I really like the distinction here between patriotism and fascism (I don’t agree with using the word “Nationalist” for Hitler there). Patriotism is a positive ideology – love of your country and culture – where fascism is negative – hatred of “aliens”, as Gopnik puts it.
The second paragraph there is very important, because it isn’t uncommon for people to try to equate things to the Holocaust that really were not on the same level, but it’s hard to criticise them because the things they describe were terrible. So remember, there is a difference between Stalin and Satan.
More importantly, I read Liam Getreu on a new Israeli academic boycott of Ariel University just after reading the following on Churchill:
“The word ‘appeasement’ is not popular, but appeasement has its place in all policy,” he said in 1950. “Make sure you put it in the right place. Appease the weak, defy the strong.” He argued that “appeasement from strength is magnanimous and noble and might be the surest and perhaps the only path to world peace.” And he remarked on the painful irony: “When nations or individuals get strong they are often truculent and bullying, but when they are weak they become better-mannered. But this is the reverse of what is healthy and wise.”

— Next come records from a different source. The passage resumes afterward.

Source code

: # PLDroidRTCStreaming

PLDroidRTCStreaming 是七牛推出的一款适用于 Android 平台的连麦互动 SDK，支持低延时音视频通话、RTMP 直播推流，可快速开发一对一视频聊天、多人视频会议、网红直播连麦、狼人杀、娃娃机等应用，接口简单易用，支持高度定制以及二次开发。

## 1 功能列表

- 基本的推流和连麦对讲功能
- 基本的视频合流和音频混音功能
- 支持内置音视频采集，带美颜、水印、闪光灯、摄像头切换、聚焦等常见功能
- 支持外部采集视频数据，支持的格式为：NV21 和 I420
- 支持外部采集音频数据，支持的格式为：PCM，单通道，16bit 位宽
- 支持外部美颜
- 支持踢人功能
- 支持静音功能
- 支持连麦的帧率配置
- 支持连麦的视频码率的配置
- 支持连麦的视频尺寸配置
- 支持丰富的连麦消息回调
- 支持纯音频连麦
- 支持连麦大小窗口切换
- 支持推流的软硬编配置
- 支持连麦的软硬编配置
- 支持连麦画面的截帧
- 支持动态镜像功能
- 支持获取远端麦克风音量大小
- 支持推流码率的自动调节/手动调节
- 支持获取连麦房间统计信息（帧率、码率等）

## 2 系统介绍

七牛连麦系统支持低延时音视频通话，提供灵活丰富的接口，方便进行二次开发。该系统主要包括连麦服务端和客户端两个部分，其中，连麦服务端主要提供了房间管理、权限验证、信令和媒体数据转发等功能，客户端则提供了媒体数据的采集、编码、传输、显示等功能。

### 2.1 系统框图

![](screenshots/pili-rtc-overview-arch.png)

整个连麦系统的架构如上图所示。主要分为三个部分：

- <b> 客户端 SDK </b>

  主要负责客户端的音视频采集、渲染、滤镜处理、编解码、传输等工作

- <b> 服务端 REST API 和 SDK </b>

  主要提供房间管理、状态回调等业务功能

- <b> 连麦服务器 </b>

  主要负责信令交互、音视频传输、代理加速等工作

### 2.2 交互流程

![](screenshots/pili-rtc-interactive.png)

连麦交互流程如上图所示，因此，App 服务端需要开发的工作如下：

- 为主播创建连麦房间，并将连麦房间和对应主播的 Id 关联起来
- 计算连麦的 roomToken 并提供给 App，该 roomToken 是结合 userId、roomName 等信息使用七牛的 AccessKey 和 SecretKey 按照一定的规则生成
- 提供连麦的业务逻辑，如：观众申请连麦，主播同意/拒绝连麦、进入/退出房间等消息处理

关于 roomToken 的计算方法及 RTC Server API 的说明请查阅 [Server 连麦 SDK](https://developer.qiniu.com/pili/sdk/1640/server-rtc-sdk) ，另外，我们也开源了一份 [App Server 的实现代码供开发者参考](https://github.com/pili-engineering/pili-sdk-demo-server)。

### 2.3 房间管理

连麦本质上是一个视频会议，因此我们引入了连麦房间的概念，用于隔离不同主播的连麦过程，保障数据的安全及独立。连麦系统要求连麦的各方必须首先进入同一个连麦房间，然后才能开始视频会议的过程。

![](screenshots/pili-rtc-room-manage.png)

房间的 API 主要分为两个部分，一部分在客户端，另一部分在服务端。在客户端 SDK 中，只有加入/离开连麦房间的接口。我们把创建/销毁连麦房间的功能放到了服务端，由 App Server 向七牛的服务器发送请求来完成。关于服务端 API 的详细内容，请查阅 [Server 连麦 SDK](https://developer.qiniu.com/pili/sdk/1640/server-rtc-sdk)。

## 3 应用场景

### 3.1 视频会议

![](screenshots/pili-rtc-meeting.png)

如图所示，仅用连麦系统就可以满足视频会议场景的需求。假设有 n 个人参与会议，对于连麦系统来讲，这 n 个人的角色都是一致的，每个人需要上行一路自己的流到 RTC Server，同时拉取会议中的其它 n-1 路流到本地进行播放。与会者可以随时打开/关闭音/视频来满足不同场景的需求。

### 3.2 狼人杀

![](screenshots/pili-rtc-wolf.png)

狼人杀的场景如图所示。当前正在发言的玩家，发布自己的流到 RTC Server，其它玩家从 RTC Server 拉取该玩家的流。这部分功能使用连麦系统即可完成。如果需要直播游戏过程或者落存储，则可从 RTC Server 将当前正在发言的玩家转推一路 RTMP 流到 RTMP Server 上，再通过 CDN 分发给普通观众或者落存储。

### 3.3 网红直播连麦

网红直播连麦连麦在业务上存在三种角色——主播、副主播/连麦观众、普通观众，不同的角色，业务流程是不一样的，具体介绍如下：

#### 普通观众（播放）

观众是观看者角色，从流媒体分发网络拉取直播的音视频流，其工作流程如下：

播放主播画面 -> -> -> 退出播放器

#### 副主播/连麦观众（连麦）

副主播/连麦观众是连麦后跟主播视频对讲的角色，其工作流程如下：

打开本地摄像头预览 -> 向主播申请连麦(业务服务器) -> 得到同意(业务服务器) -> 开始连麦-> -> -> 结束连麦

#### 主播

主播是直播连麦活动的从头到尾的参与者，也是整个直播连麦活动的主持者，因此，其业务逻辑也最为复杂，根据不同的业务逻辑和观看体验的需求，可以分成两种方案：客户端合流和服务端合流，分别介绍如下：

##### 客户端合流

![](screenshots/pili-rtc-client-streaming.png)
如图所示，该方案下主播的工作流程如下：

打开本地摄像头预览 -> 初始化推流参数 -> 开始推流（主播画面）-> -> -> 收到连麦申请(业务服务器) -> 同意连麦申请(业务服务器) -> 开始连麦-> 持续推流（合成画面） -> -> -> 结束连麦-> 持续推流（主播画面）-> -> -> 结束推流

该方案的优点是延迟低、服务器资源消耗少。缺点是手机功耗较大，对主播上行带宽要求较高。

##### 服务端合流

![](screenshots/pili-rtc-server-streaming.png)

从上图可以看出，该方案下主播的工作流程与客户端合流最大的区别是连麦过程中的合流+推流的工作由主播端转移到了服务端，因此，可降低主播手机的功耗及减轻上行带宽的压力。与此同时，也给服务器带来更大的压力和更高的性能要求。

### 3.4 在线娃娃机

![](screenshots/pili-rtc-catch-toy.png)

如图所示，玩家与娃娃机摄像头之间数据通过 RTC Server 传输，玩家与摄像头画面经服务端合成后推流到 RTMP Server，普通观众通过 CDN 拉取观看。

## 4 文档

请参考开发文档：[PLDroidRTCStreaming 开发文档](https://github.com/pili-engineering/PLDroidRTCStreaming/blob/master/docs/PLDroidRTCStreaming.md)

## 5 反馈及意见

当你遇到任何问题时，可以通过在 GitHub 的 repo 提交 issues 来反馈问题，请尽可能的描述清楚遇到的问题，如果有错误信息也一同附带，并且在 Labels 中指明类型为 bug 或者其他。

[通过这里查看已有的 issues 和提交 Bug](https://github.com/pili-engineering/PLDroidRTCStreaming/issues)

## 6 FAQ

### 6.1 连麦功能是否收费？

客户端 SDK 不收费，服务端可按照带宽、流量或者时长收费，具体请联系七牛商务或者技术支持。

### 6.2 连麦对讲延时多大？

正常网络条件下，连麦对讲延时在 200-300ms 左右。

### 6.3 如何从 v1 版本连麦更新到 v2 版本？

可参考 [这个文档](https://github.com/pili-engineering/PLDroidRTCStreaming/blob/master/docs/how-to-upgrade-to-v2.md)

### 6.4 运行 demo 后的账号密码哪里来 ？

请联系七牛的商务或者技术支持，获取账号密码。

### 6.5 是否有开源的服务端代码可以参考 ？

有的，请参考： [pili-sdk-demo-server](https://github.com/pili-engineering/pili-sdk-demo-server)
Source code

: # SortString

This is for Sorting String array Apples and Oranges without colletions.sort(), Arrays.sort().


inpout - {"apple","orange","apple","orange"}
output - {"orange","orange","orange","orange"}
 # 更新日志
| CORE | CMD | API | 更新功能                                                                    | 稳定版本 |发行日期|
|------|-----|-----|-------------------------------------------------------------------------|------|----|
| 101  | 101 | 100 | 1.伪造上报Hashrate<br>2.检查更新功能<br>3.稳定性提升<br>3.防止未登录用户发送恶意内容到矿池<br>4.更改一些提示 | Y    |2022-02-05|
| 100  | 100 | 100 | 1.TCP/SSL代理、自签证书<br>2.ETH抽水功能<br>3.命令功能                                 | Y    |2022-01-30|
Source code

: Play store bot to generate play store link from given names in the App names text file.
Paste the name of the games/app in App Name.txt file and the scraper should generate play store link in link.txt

This explains my problem with the Israeli initiative pretty well. Israelis are allowed to have a political problem with Ariel University, whether you agree with them or not. I’m not convinced at all that it was established solely to prevent Palestinians from ever controlling the West Bank, but its presence definitely has an impact on the whole settlement issue and if they don’t want to work with it on that basis, fair enough.
The problem is the lack of perspective on the wider issue of the BDS movement. The Israeli academics are making a noble gesture, but they aren’t understanding their opponents. The BDS movement’s goal is not to counteract the settlement intelligentsia and make a two-state-solution more viable, it is a one-state-solution movement. They want to make it less realistic to reach a peace deal between Israel and Palestine and rather focus on making it more and more difficult for Israel to exist as a state, with the goal of eventually overthrowing Israel and creating a Palestinian-majority state, with some kind of naive view that it would end-up like South Africa (which, by the way, is getting worse and worse as time goes on) and not like Lebanon, Yugoslavia, Afghanistan etc.
That’s why the Churchill quote applies. The Israeli academics are appeasing a movement that is gaining strength and acting “truculent and bullying”. The movement is not one that is happy to negotiate and find halfway ground – its rhetoric is all-or-nothing. When Israelis partially support anything in the BDS ideology, the BDS leaders tend to use it to justify themselves by saying “I’m agreeing with this Israeli, only extending it a little further” rather than moderating their views. However well-intentioned that Ariel U movement was, it was a bad move in my opinion.